Alors que la Tunisie cherche à relancer sa croissance, un potentiel de solutions reste largement inexploitée : la finance alternative. Les mécanismes tels que le co-investissement, la transparence, l’implication de la diaspora et le crowdfunding existent, mais demeurent inactifs, en raison d’un manque de confiance et de décisions concrètes. Jalel Ben Romdhane, expert en ingénierie financière, estime que la relance de l’économie nécessite des actions mesurables qui prouveront que l’écosystème tunisien peut transformer son potentiel en résultats concrets.
La finance alternative est présentée comme un levier prometteur pour revitaliser les investissements, encourager l’innovation et mobiliser l’épargne nationale ainsi que celle de la diaspora. Jalel Ben Romdhane, figure centrale de ce domaine en Tunisie, souligne qu’il est essentiel de changer de méthode.
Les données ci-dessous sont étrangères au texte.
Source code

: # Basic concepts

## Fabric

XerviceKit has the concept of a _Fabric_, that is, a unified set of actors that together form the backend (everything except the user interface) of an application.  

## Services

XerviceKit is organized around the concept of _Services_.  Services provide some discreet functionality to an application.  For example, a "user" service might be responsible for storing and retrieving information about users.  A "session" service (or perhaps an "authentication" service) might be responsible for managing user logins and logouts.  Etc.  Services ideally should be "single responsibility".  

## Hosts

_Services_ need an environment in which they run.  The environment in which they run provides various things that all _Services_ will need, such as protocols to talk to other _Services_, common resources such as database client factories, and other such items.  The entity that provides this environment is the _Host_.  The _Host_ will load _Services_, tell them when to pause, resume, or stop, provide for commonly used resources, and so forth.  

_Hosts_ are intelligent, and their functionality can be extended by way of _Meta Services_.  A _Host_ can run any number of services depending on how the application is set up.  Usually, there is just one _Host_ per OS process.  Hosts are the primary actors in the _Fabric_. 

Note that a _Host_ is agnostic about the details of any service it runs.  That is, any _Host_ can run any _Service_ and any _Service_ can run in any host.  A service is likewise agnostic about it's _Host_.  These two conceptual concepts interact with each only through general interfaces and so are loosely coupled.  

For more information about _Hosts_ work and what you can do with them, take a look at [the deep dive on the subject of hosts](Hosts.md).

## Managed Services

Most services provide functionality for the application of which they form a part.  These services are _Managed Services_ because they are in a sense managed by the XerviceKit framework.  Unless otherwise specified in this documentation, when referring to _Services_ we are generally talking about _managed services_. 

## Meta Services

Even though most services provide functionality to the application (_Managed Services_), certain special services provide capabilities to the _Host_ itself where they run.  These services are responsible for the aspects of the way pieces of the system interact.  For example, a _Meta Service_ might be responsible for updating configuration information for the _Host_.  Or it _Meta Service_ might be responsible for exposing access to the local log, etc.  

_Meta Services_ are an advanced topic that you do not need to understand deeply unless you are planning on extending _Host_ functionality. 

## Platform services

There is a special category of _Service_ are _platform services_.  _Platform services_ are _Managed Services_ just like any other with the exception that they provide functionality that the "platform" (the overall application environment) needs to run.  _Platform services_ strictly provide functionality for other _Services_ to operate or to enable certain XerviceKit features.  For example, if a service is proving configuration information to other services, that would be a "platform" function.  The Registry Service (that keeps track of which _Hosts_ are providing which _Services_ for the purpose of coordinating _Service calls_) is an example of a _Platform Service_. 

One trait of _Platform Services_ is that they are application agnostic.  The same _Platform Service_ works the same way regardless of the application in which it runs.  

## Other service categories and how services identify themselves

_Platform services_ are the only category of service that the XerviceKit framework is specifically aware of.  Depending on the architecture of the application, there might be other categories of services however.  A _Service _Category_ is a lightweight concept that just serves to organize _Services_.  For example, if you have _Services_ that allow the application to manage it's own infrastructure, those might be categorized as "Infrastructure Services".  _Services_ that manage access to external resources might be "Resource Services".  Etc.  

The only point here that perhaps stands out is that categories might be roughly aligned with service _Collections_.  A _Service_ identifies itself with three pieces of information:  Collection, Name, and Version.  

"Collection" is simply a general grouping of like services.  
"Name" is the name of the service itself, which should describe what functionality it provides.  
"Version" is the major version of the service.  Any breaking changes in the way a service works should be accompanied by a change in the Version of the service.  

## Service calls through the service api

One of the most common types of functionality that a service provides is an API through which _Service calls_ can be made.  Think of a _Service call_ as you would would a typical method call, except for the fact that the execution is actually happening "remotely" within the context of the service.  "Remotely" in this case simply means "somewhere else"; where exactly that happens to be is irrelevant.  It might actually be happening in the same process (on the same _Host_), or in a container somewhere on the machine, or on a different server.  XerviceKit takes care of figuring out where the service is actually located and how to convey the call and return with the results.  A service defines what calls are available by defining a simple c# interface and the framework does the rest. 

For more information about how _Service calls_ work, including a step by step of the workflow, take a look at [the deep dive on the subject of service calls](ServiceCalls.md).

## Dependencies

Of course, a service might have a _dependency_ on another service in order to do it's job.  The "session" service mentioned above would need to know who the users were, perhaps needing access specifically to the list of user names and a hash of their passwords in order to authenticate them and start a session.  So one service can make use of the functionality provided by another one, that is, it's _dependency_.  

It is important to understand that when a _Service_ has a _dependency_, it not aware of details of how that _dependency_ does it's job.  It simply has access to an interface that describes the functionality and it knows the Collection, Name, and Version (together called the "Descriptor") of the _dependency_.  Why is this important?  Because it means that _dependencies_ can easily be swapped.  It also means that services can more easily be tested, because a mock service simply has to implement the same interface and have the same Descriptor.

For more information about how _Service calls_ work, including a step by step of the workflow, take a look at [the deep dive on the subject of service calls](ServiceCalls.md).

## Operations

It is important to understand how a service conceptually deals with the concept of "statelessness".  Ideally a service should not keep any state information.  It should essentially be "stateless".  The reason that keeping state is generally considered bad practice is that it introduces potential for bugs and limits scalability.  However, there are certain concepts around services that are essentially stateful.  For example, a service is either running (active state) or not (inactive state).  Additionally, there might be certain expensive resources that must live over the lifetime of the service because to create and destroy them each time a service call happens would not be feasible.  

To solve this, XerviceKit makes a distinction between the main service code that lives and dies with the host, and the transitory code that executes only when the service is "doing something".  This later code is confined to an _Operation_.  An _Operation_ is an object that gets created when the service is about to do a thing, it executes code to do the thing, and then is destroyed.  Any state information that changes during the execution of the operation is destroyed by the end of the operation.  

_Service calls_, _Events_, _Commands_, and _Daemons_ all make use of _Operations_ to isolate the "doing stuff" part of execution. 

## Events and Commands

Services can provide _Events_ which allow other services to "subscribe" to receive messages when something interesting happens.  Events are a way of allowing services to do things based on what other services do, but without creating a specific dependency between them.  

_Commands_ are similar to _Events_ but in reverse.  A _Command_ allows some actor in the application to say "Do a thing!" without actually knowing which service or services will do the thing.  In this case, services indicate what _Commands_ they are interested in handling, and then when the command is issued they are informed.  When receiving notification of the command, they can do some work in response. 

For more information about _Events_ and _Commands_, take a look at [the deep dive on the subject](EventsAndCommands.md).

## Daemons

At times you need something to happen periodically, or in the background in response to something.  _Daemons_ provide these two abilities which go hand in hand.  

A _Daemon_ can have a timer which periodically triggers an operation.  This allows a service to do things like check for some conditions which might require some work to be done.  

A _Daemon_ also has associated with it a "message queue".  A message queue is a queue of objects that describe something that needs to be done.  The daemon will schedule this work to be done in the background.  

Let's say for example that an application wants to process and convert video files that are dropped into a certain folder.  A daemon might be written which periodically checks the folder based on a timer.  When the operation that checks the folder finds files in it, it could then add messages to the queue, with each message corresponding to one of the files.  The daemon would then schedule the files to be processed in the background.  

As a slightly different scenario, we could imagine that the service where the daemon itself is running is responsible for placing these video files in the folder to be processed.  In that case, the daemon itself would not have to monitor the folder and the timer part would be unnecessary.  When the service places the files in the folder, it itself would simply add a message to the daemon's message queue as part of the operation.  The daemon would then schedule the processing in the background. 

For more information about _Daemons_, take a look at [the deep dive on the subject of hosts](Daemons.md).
Il affirme que la question ne se limite pas à savoir si le pays possède les ressources, mais à la manière de restaurer la confiance et d’organiser l’action collective pour transformer ces ressources en véritables moteurs de croissance. Son analyse propose une stratégie basée sur la crédibilité, la transparence et l’engagement de la diaspora, des conditions nécessaires pour sortir de l’impasse où se trouve la finance alternative en Tunisie.
Dans ce contexte, Jalel Ben Romdhane, également fondateur du 1KUB, le premier incubateur inclusif dédié à l’entrepreneuriat féminin en Tunisie, pose une question essentielle : « Est-il invraisemblable que 5.000 Tunisiens prêtent chacun 200 dinars à une entreprise développant un produit 100 % tunisien, de l’ingénierie à la production ? »
Bien que cette vision puisse sembler difficile à réaliser, c’est davantage dû à un manque de confiance qu’à une pénurie de fonds. Pour restaurer cette confiance, il identifie trois leviers cruciaux. En premier lieu, il prône l’action collective par le co-investissement, en créant un fonds Business Angels-Diaspora où l’État interviendrait uniquement avec des capitaux privés. Ce mécanisme encouragerait la synergie, professionnaliserait la sélection des projets et répartirait les risques, tout en rappelant que ce modèle est déjà opérationnel au Maroc.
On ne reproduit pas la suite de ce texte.